Why African men should avoid vasectomy


Vasectomy is a simple procedure that involves the cutting and sealing off tubes carrying sperms from testicles. The process is effective 99% of the times. During the process, a physicist puts the patient under partial anesthetic and uses a surgical knife to cut two holes on the scrotum exposing the sperm tubes. The doctor then cuts small sections of the tubes and seals the open ends using heat.

Vasectomy is a less than 30-minute procedure.

It’s a painless procedure that takes less than thirty minutes. However, on some occasions, patients experience pain and swelling in their testicles after the process. The efficiency of vasectomy is determined after twelve weeks through semen test. During the twelve weeks, the male must use other birth control methods as sperms are already packed in the tubes. Vasectomy does not affect sexual urges and pleasures.

Unarguably true, with the increasing number of single-parent families, men ought to take charge of their reproduction patterns. For years, the role of family planning has been solely a woman’s affair. While no one disputes vasectomy as an effective medical procedure that would greatly help in birth control, we must also consider the social consequence of adopting the procedure. Consequences of vasectomy, as a birth control method, reaches far beyond the make-believe surgical gesture. It touches the central fabric on which an African male is built on. POTENCY.

1. Vasectomy is “Irreversible”

Before you undergo a vasectomy, be sure it is right for you. The process is very hard to reverse’ warns Harry Fish a clinical professor of urology and reproductive medicine. Advocating for males to undergo vasectomy does not equate to shared birth control responsibility between genders. It equates to a process that implicates permanent disability as a single choice for the male gender. I mean, while women have at least ten common birth control methods, all of which are reversible, the male gender only gets a single and irreversible choice. That is ridiculous, right?

2. It Makes You Vulnerable to Family Exploitation

By voluntarily undergoing the procedure, a man trades his ability to remain independent. A survey by the National Centre of Biotechnology Information (NCBI) shows that in America alone, half a million men undergo a vasectomy. Ninety-five percent of these men believe they will never require reproducing again. Therefore, the decision to undergo vasectomy must be based on a self-conviction never to reproduce. In most cases, men who undergo vasectomy have reliable families.

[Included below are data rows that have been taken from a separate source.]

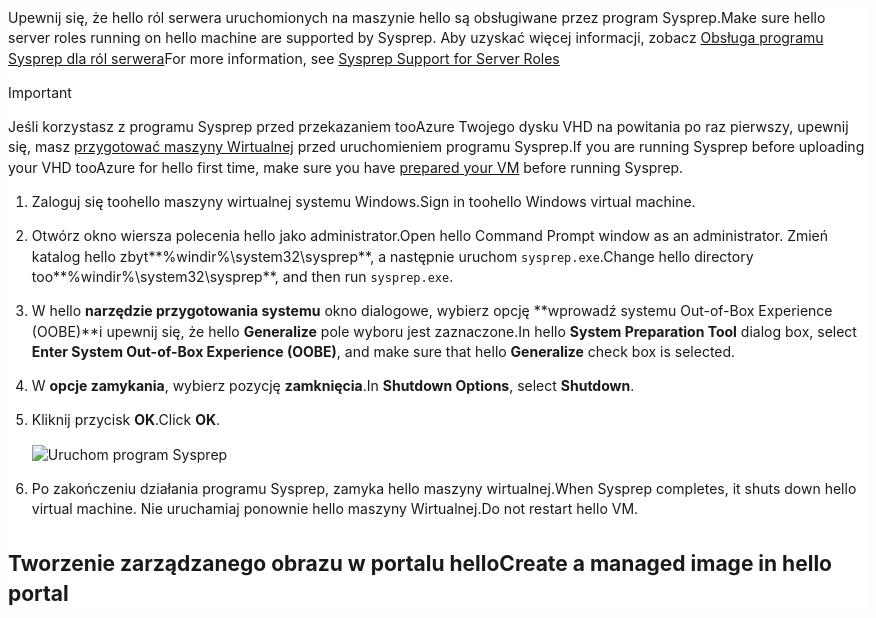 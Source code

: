 <span data-ttu-id="83739-110">Upewnij się, że hello ról serwera uruchomionych na maszynie hello są obsługiwane przez program Sysprep.</span><span class="sxs-lookup"><span data-stu-id="83739-110">Make sure hello server roles running on hello machine are supported by Sysprep.</span></span> <span data-ttu-id="83739-111">Aby uzyskać więcej informacji, zobacz [Obsługa programu Sysprep dla ról serwera](https://msdn.microsoft.com/windows/hardware/commercialize/manufacture/desktop/sysprep-support-for-server-roles)</span><span class="sxs-lookup"><span data-stu-id="83739-111">For more information, see [Sysprep Support for Server Roles](https://msdn.microsoft.com/windows/hardware/commercialize/manufacture/desktop/sysprep-support-for-server-roles)</span></span>

> [!IMPORTANT]
> <span data-ttu-id="83739-112">Jeśli korzystasz z programu Sysprep przed przekazaniem tooAzure Twojego dysku VHD na powitania po raz pierwszy, upewnij się, masz [przygotować maszyny Wirtualnej](prepare-for-upload-vhd-image.md?toc=%2fazure%2fvirtual-machines%2fwindows%2ftoc.json) przed uruchomieniem programu Sysprep.</span><span class="sxs-lookup"><span data-stu-id="83739-112">If you are running Sysprep before uploading your VHD tooAzure for hello first time, make sure you have [prepared your VM](prepare-for-upload-vhd-image.md?toc=%2fazure%2fvirtual-machines%2fwindows%2ftoc.json) before running Sysprep.</span></span> 
> 
> 

1. <span data-ttu-id="83739-113">Zaloguj się toohello maszyny wirtualnej systemu Windows.</span><span class="sxs-lookup"><span data-stu-id="83739-113">Sign in toohello Windows virtual machine.</span></span>
2. <span data-ttu-id="83739-114">Otwórz okno wiersza polecenia hello jako administrator.</span><span class="sxs-lookup"><span data-stu-id="83739-114">Open hello Command Prompt window as an administrator.</span></span> <span data-ttu-id="83739-115">Zmień katalog hello zbyt**%windir%\system32\sysprep**, a następnie uruchom `sysprep.exe`.</span><span class="sxs-lookup"><span data-stu-id="83739-115">Change hello directory too**%windir%\system32\sysprep**, and then run `sysprep.exe`.</span></span>
3. <span data-ttu-id="83739-116">W hello **narzędzie przygotowania systemu** okno dialogowe, wybierz opcję **wprowadź systemu Out-of-Box Experience (OOBE)**i upewnij się, że hello **Generalize** pole wyboru jest zaznaczone.</span><span class="sxs-lookup"><span data-stu-id="83739-116">In hello **System Preparation Tool** dialog box, select **Enter System Out-of-Box Experience (OOBE)**, and make sure that hello **Generalize** check box is selected.</span></span>
4. <span data-ttu-id="83739-117">W **opcje zamykania**, wybierz pozycję **zamknięcia**.</span><span class="sxs-lookup"><span data-stu-id="83739-117">In **Shutdown Options**, select **Shutdown**.</span></span>
5. <span data-ttu-id="83739-118">Kliknij przycisk **OK**.</span><span class="sxs-lookup"><span data-stu-id="83739-118">Click **OK**.</span></span>
   
    ![Uruchom program Sysprep](./media/upload-generalized-managed/sysprepgeneral.png)
6. <span data-ttu-id="83739-120">Po zakończeniu działania programu Sysprep, zamyka hello maszyny wirtualnej.</span><span class="sxs-lookup"><span data-stu-id="83739-120">When Sysprep completes, it shuts down hello virtual machine.</span></span> <span data-ttu-id="83739-121">Nie uruchamiaj ponownie hello maszyny Wirtualnej.</span><span class="sxs-lookup"><span data-stu-id="83739-121">Do not restart hello VM.</span></span>


## <a name="create-a-managed-image-in-hello-portal"></a><span data-ttu-id="83739-122">Tworzenie zarządzanego obrazu w portalu hello</span><span class="sxs-lookup"><span data-stu-id="83739-122">Create a managed image in hello portal</span></span>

In an African setting, however, a woman is mostly unpredictable. As a matter of social convention, most women are nice to their husbands because they are replaceable. If we face the fact, the African society is characterized by wife and mistresses competing for attention. This is how an African man attains tranquillity. An African man enjoys the benefits of his wife/wives for the mere fact that he is capable of leaving the wife if the condition is not right. Without your reproductive capabilities, you risk becoming a slave of a single and mistreating family.

If an African man undergoes vasectomy at the age of 35-40 years, he makes himself vulnerable to emotional and social exploitation. With an African woman who knows her husband cannot leave her house, a man’s bargaining power in that marriage goes to the drain.

In the UK, they call vasectomy ‘a kick in the ball’.

3. It will reduce Your Self-Esteem

Although there are no standard metrics to measure social value, people attach value to themselves based on their ability to make decisions. For every man, there is a subjective pride in your ability to erect and have the right sperm count. Obviously, men will not call for a general meeting to discuss their sexual and recreational prowess, but it will always remain a strong imprint on a man’s character.

In today’s society, a woman knows the best personal attack on a man is through his ego. Interestingly, as proven by M. Salehi, a professor of Psychiatry at Isfahan University, a man’s sexuality is the fastest trigger of egoism. It is for these reasons that any wise woman refrains from downsizing a man’s sexual performance or manhood size in his presence. It is an informal rule that will remain so, even as science like vasectomy becomes more popular.

ALSO READ: Vasectomy: why African men should embrace it

In five years, when you are forty-five, and four years after the vasectomy, you still won’t like it if your wife bursts on you and calls you ‘a ball less bastard’. Whether vasectomy is voluntary or not, it will lead to a sense of inadequacy in some social situations. A developed and highly diversified society might support vasectomy, but for an uptight and closely-knit society as Kenyan, vasectomy is not advisable.

4. Vasectomy will Increase HIV Infections

As the cost of living rises in Africa, unwanted pregnancies are reliable HIV/AIDS control than the public literacy on the disease. As observed among the youths, a woman is more likely to fear pregnancy than HIV infection. The logic behind this misplaced priorities is the time taken for both HIV and pregnancy to manifest. With a vasectomy, there will be no inherent fear of unwanted pregnancies. Majority of couples will thus opt for unprotected sex in absence of fear for pregnancy and with little or no regard to the possibility of an HIV infection.

5. Why should men stick to condoms?

Before we impose vasectomy on African males, we need to look deeper into other viable option. It still beats logic to try and replace condom, which is a worldwide male birth control method with a procedure that sterilizes men. Condoms are also more effective in preventing HIV and STIs. Until men have dozens of birth-control options, vasectomy remains unwarranted in African societies.